Richard Hughes takes a classic and gives it a twist to create a special baked cod with Norfolk rarebit
Richard Hughes has a cracking cod recipe
This month’s recipe is a classic from the mid 90s. It was a really exciting time for me, with lots of exciting young chefs making a real name for themselves, and I, having bedded into my very first restaurant at Number Twenty Four in Wymondham, (still a great restaurant by the way,) was finally realising an ambition to run my own business.
This dish became something of a signature plate for Gary Rhodes, who, though famous for his out-of-vogue spiky haircut, was really at the forefront of the revival of Great British classics on ‘fine dining’ menus and a great cook to boot.
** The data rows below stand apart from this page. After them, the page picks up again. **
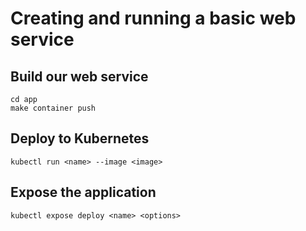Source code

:# Creating and running a basic web service

## Build our web service

```
cd app
make container push
```

## Deploy to Kubernetes

```
kubectl run <name> --image <image>
```

## Expose the application

```
kubectl expose deploy <name> <options>
```

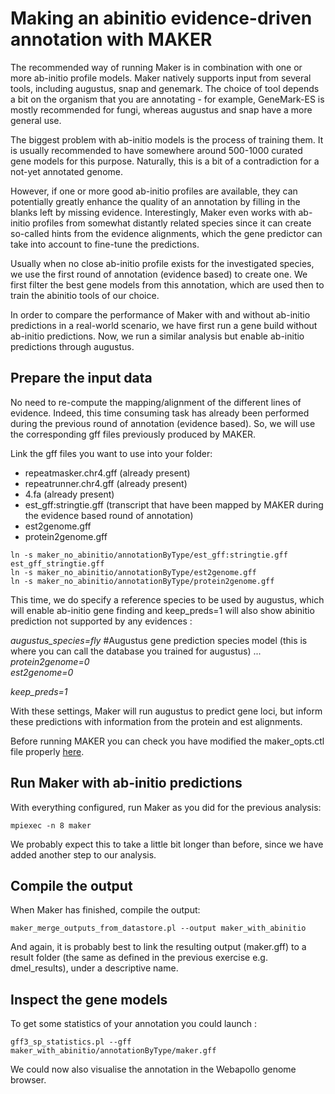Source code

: # Making an abinitio evidence-driven annotation with MAKER

The recommended way of running Maker is in combination with one or more ab-initio profile models. Maker natively supports input from several tools, including augustus, snap and genemark. The choice of tool depends a bit on the organism that you are annotating - for example, GeneMark-ES is mostly recommended for fungi, whereas augustus and snap have a more general use.

The biggest problem with ab-initio models is the process of training them. It is usually recommended to have somewhere around 500-1000 curated gene models for this purpose. Naturally, this is a bit of a contradiction for a not-yet annotated genome.

However, if one or more good ab-initio profiles are available, they can potentially greatly enhance the quality of an annotation by filling in the blanks left by missing evidence. Interestingly, Maker even works with ab-initio profiles from somewhat distantly related species since it can create so-called hints from the evidence alignments, which the gene predictor can take into account to fine-tune the predictions.

Usually when no close ab-initio profile exists for the investigated species, we use the first round of annotation (evidence based) to create one. We first filter the best gene models from this annotation, which are used then to train the abinitio tools of our choice.

In order to compare the performance of Maker with and without ab-initio predictions in a real-world scenario, we have first run a gene build without ab-initio predictions. Now, we run a similar analysis but enable ab-initio predictions through augustus.

## Prepare the input data

No need to re-compute the mapping/alignment of the different lines of evidence. Indeed, this time consuming task has already been performed during the previous round of annotation (evidence based). So, we will use the corresponding gff files previously produced by MAKER.

Link the gff files you want to use into your folder:

 - repeatmasker.chr4.gff (already present)
 - repeatrunner.chr4.gff (already present)
 - 4.fa (already present)
 - est_gff:stringtie.gff (transcript that have been mapped by MAKER during the evidence based round of annotation) 
 - est2genome.gff 
 - protein2genome.gff 

```
ln -s maker_no_abinitio/annotationByType/est_gff:stringtie.gff est_gff_stringtie.gff
ln -s maker_no_abinitio/annotationByType/est2genome.gff 
ln -s maker_no_abinitio/annotationByType/protein2genome.gff
```

This time, we do specify a reference species to be used by augustus, which will enable ab-initio gene finding and keep_preds=1 will also show abinitio prediction not supported by any evidences :

*augustus\_species=fly* #Augustus gene prediction species model  (this is where you can call the database you trained for augustus)
...  
<i>protein2genome=0</i>  
<i>est2genome=0</i>

*keep_preds=1*

With these settings, Maker will run augustus to predict gene loci, but inform these predictions with information from the protein and est alignments.

Before running MAKER you can check you have modified the maker_opts.ctl file properly [here](practical2_supl3_maker.md).

## Run Maker with ab-initio predictions

With everything configured, run Maker as you did for the previous analysis:
```
mpiexec -n 8 maker
```
We probably expect this to take a little bit longer than before, since we have added another step to our analysis.

## Compile the output

When Maker has finished, compile the output:
```
maker_merge_outputs_from_datastore.pl --output maker_with_abinitio 
```
And again, it is probably best to link the resulting output (maker.gff) to a result folder (the same as defined in the previous exercise e.g. dmel\_results), under a descriptive name.

## Inspect the gene models

To get some statistics of your annotation you could launch :
```
gff3_sp_statistics.pl --gff maker_with_abinitio/annotationByType/maker.gff
```

We could now also visualise the annotation in the Webapollo genome browser.
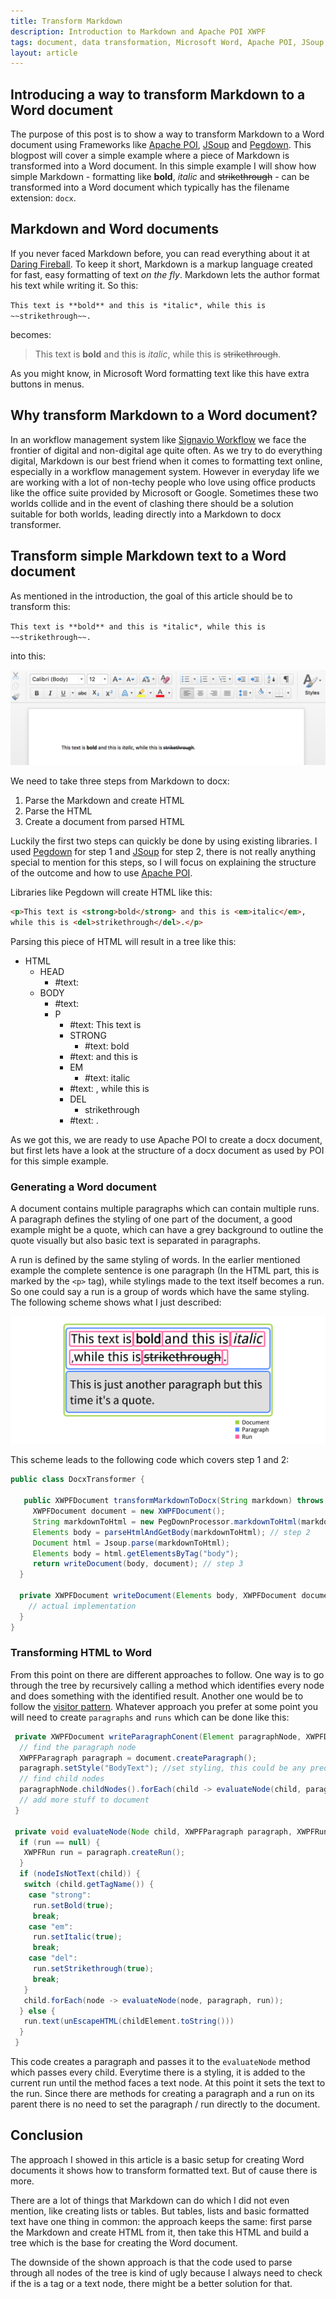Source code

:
 ```yaml
---
title: Transform Markdown
description: Introduction to Markdown and Apache POI XWPF
tags: document, data transformation, Microsoft Word, Apache POI, JSoup, Pegdown
layout: article
---
```


## Introducing a way to transform Markdown to a Word document
The purpose of this post is to show a way to transform Markdown
to a Word document using Frameworks like [Apache POI](https://poi.apache.org/document/), 
[JSoup](https://jsoup.org/) and [Pegdown](https://github.com/sirthias/pegdown).
This blogpost will cover a simple example where a piece of Markdown is transformed into a Word document. 
In this simple example I will show how simple Markdown - formatting like **bold**, *italic* and ~~strikethrough~~ - can be transformed into a Word document which typically has the filename extension: `docx`.
## Markdown and Word documents
If you never faced Markdown before, you can read everything about it at [Daring Fireball](https://daringfireball.net/projects/markdown/). To keep it short, Markdown is a markup language created for fast, easy formatting of text *on the fly*. Markdown lets the author format his text while writing it. So this:

`
This text is **bold** and this is *italic*, while this is ~~strikethrough~~. 
`

becomes:

>This text is **bold** and this is *italic*, while this is ~~strikethrough~~. 

As you might know, in Microsoft Word formatting text like this have extra buttons in menus. 
## Why transform Markdown to a Word document?
In an workflow management system like [Signavio Workflow](http://www.signavio.com/products/workflow/) we face the frontier of digital and non-digital age quite often. As we try to do everything digital, Markdown is our best friend when it comes to formatting text online, especially in a workflow management system. However in everyday life we are working with a lot of non-techy people who love using office products like the office suite provided by Microsoft or Google.
Sometimes these two worlds collide and in the event of clashing there should be a solution suitable for both worlds, leading directly into a Markdown to docx transformer. 
## Transform simple Markdown text to a Word document 
As mentioned in the introduction, the goal of this article should be to transform this:

`
This text is **bold** and this is *italic*, while this is ~~strikethrough~~. 
`

into this:

![docx simple text](../2017/word-basic-text-formats.png)

We need to take three steps from Markdown to docx:

1. Parse the Markdown and create HTML
2. Parse the HTML 
3. Create a document from parsed HTML

Luckily the first two steps can quickly be done by using existing libraries. I used [Pegdown](https://github.com/sirthias/pegdown) for step 1 and [JSoup](https://jsoup.org/) for step 2, there is not really anything special to mention for this steps, so I will focus on explaining the structure of the outcome and how to use [Apache POI](https://poi.apache.org/document/). 

Libraries like Pegdown will create HTML like this:
```html
<p>This text is <strong>bold</strong> and this is <em>italic</em>, 
while this is <del>strikethrough</del>.</p>
```
Parsing this piece of HTML will result in a tree like this:

- HTML
  - HEAD
    - #text:
  - BODY
    - #text: 
    - P
      - #text: This text is 
      - STRONG
        - #text: bold 
      - #text: and this is 
      - EM 
        - #text: italic
      - #text: , while this is 
      - DEL 
        - strikethrough
      - #text: .
     
As we got this, we are ready to use Apache POI to create a docx document, but first lets have a look at the structure of a docx document as used by POI for this simple example.

### Generating a Word document 
A document contains multiple paragraphs which can contain multiple runs. A paragraph defines the styling of one part of the document, a good example might be a quote, which can have a grey background to outline the quote visually but also basic text is separated in paragraphs. 

A run is defined by the same styling of words. In the earlier mentioned example the complete sentence is one paragraph (In the HTML part, this is marked by the `<p>` tag), while stylings made to the text itself becomes a run. So one could say a run is a group of words which have the same styling. The following scheme shows what I just described:

![docx scheme](../2017/document-scheme-with-legend.png)

This scheme leads to the following code which covers step 1 and 2:

```java
public class DocxTransformer {

   public XWPFDocument transformMarkdownToDocx(String markdown) throws DocumentException {
     XWPFDocument document = new XWPFDocument();
     String markdownToHtml = new PegDownProcessor.markdownToHtml(markdown); // step 1
     Elements body = parseHtmlAndGetBody(markdownToHtml); // step 2
     Document html = Jsoup.parse(markdownToHtml); 
     Elements body = html.getElementsByTag("body");
     return writeDocument(body, document); // step 3      
  }
  
  private XWPFDocument writeDocument(Elements body, XWPFDocument document) {
    // actual implementation
  }
}
```
### Transforming HTML to Word 
From this point on there are different approaches to follow. One way is to go through the tree by recursively calling a method which identifies every node and does something with the identified result. Another one would be to follow the [visitor pattern](https://en.wikipedia.org/wiki/Visitor_pattern). Whatever approach you prefer at some point you will need to create `paragraphs` and `runs` which can be done like this:

```java
 private XWPFDocument writeParagraphConent(Element paragraphNode, XWPFDocument document) {
  // find the paragraph node 
  XWPFParagraph paragraph = document.createParagraph();
  paragraph.setStyle("BodyText"); //set styling, this could be any predefined style
  // find child nodes 
  paragraphNode.childNodes().forEach(child -> evaluateNode(child, paragraph, null));
  // add more stuff to document
 }

 private void evaluateNode(Node child, XWPFParagraph paragraph, XWPFRun run) {
  if (run == null) {
   XWPFRun run = paragraph.createRun();
  }
  if (nodeIsNotText(child)) {
   switch (child.getTagName()) {
    case "strong":
     run.setBold(true);
     break;
    case "em":
     run.setItalic(true);
     break;
    case "del":
     run.setStrikethrough(true);
     break;
   }
   child.forEach(node -> evaluateNode(node, paragraph, run));
  } else {
   run.text(unEscapeHTML(childElement.toString()))
  }
 }
```

This code creates a paragraph and passes it to the `evaluateNode` method which passes every child. Everytime there is a styling, it is added to the current run until the method faces a text node. At this point it sets the text to the run. Since there are methods for creating a paragraph and a run on its parent there is no need to set the paragraph / run directly to the document. 
## Conclusion
The approach I showed in this article is a basic setup for creating Word documents it shows how to transform formatted text. But of cause there is more. 

There are a lot of things that Markdown can do which I did not even mention, like creating lists or tables. But tables, lists and basic formatted text have one thing in common: the approach keeps the same: first parse the Markdown and create HTML from it, then take this HTML and build a tree which is the base for creating the Word document. 

The downside of the shown approach is that the code used to parse through all nodes of the tree is kind of ugly because I always need to check if the is a tag or a text node, there might be a better solution for that. 
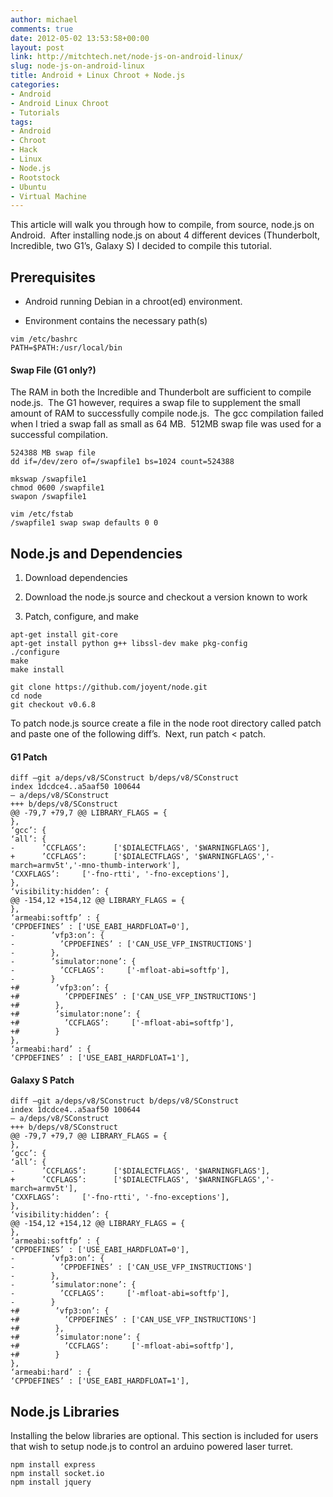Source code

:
 ```yaml
---
author: michael
comments: true
date: 2012-05-02 13:53:58+00:00
layout: post
link: http://mitchtech.net/node-js-on-android-linux/
slug: node-js-on-android-linux
title: Android + Linux Chroot + Node.js
categories:
- Android
- Android Linux Chroot
- Tutorials
tags:
- Android
- Chroot
- Hack
- Linux
- Node.js
- Rootstock
- Ubuntu
- Virtual Machine
---
```


This article will walk you through how to compile, from source, node.js on Android.  After installing node.js on about 4 different devices (Thunderbolt, Incredible, two G1’s, Galaxy S) I decided to compile this tutorial.

## Prerequisites

  * Android running Debian in a chroot(ed) environment.

  * Environment contains the necessary path(s)

```
vim /etc/bashrc
PATH=$PATH:/usr/local/bin
```

#### Swap File (G1 only?)

The RAM in both the Incredible and Thunderbolt are sufficient to compile node.js.  The G1 however, requires a swap file to supplement the small amount of RAM to successfully compile node.js.  The gcc compilation failed when I tried a swap fall as small as 64 MB.  512MB swap file was used for a successful compilation.

```
524388 MB swap file
dd if=/dev/zero of=/swapfile1 bs=1024 count=524388
```

```
mkswap /swapfile1
chmod 0600 /swapfile1
swapon /swapfile1
```

```
vim /etc/fstab
/swapfile1 swap swap defaults 0 0
```

## Node.js and Dependencies

  1. Download dependencies

  2. Download the node.js source and checkout a version known to work

  3. Patch, configure, and make

```
apt-get install git-core
apt-get install python g++ libssl-dev make pkg-config
./configure
make
make install
```

```
git clone https://github.com/joyent/node.git
cd node
git checkout v0.6.8
```

To patch node.js source create a file in the node root directory called patch and paste one of the following diff’s.  Next, run patch < patch.

#### G1 Patch

```
diff –git a/deps/v8/SConstruct b/deps/v8/SConstruct
index 1dcdce4..a5aaf50 100644
— a/deps/v8/SConstruct
+++ b/deps/v8/SConstruct
@@ -79,7 +79,7 @@ LIBRARY_FLAGS = {
},
‘gcc’: {
‘all’: {
-      ’CCFLAGS’:      ['$DIALECTFLAGS', '$WARNINGFLAGS'],
+      ’CCFLAGS’:      ['$DIALECTFLAGS', '$WARNINGFLAGS','-march=armv5t','-mno-thumb-interwork'],
‘CXXFLAGS’:     ['-fno-rtti', '-fno-exceptions'],
},
‘visibility:hidden’: {
@@ -154,12 +154,12 @@ LIBRARY_FLAGS = {
},
‘armeabi:softfp’ : {
‘CPPDEFINES’ : ['USE_EABI_HARDFLOAT=0'],
-        ’vfp3:on’: {
-          ’CPPDEFINES’ : ['CAN_USE_VFP_INSTRUCTIONS']
-        },
-        ’simulator:none’: {
-          ’CCFLAGS’:     ['-mfloat-abi=softfp'],
-        }
+#        ’vfp3:on’: {
+#          ’CPPDEFINES’ : ['CAN_USE_VFP_INSTRUCTIONS']
+#        },
+#        ’simulator:none’: {
+#          ’CCFLAGS’:     ['-mfloat-abi=softfp'],
+#        }
},
‘armeabi:hard’ : {
‘CPPDEFINES’ : ['USE_EABI_HARDFLOAT=1'],
```

#### Galaxy S Patch

```
diff –git a/deps/v8/SConstruct b/deps/v8/SConstruct
index 1dcdce4..a5aaf50 100644
— a/deps/v8/SConstruct
+++ b/deps/v8/SConstruct
@@ -79,7 +79,7 @@ LIBRARY_FLAGS = {
},
‘gcc’: {
‘all’: {
-      ’CCFLAGS’:      ['$DIALECTFLAGS', '$WARNINGFLAGS'],
+      ’CCFLAGS’:      ['$DIALECTFLAGS', '$WARNINGFLAGS','-march=armv5t'],
‘CXXFLAGS’:     ['-fno-rtti', '-fno-exceptions'],
},
‘visibility:hidden’: {
@@ -154,12 +154,12 @@ LIBRARY_FLAGS = {
},
‘armeabi:softfp’ : {
‘CPPDEFINES’ : ['USE_EABI_HARDFLOAT=0'],
-        ’vfp3:on’: {
-          ’CPPDEFINES’ : ['CAN_USE_VFP_INSTRUCTIONS']
-        },
-        ’simulator:none’: {
-          ’CCFLAGS’:     ['-mfloat-abi=softfp'],
-        }
+#        ’vfp3:on’: {
+#          ’CPPDEFINES’ : ['CAN_USE_VFP_INSTRUCTIONS']
+#        },
+#        ’simulator:none’: {
+#          ’CCFLAGS’:     ['-mfloat-abi=softfp'],
+#        }
},
‘armeabi:hard’ : {
‘CPPDEFINES’ : ['USE_EABI_HARDFLOAT=1'],
```

## Node.js Libraries

Installing the below libraries are optional. This section is included for users that wish to setup node.js to control an arduino powered laser turret.

```
npm install express
npm install socket.io
npm install jquery
```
Funnily enough this rarebit has now become associated with myself, having put it on every single menu I’ve ever been involved in, and indeed it was whilst teaching this ‘posh cheese on toast’ at a cookery lesson some years back that I very first met the formidable lady that is now my wife! So you can see its holds a very special place in my repertoire. The food of love comes in many guises!
I know my level. Paul Bocuse is known for his Bresse chicken, steamed in a pig’s bladder with truffles and morels, Gordon Ramsey for sea bass and vanilla butter, Heston for his snail porridge, Pierre Koffman for stuffed braised pig trotters. I’m associated with cheese on toast.
Of course we’ve turned this into a Norfolk rarebit, using local ale, mustard, smoked Dapple, and it’s equally at home on a spanking fresh piece of fish, on crumpets, to glaze a steak, or on a cheese scone. Try it, who knows where it will lead you!
ABOVE:Baked cod with Norfolk rarebit – the real food of love?